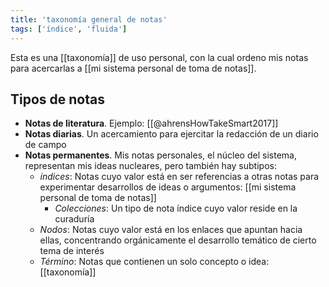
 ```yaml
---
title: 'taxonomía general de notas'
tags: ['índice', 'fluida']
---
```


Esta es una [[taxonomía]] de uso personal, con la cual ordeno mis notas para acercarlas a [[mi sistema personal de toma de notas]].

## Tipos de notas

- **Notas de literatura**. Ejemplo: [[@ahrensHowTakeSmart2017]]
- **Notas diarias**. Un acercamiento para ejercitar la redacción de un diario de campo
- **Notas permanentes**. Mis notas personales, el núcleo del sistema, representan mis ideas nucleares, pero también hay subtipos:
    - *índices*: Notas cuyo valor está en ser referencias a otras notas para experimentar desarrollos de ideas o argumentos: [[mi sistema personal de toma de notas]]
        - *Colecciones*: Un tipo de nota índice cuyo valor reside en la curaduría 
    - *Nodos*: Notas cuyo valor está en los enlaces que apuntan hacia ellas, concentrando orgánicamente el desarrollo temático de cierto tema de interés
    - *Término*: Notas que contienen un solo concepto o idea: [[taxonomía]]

========================================

(Assignment) Report the count of lines in the entries that contain "cuyo". Nothing else should be given.

(Task response) 3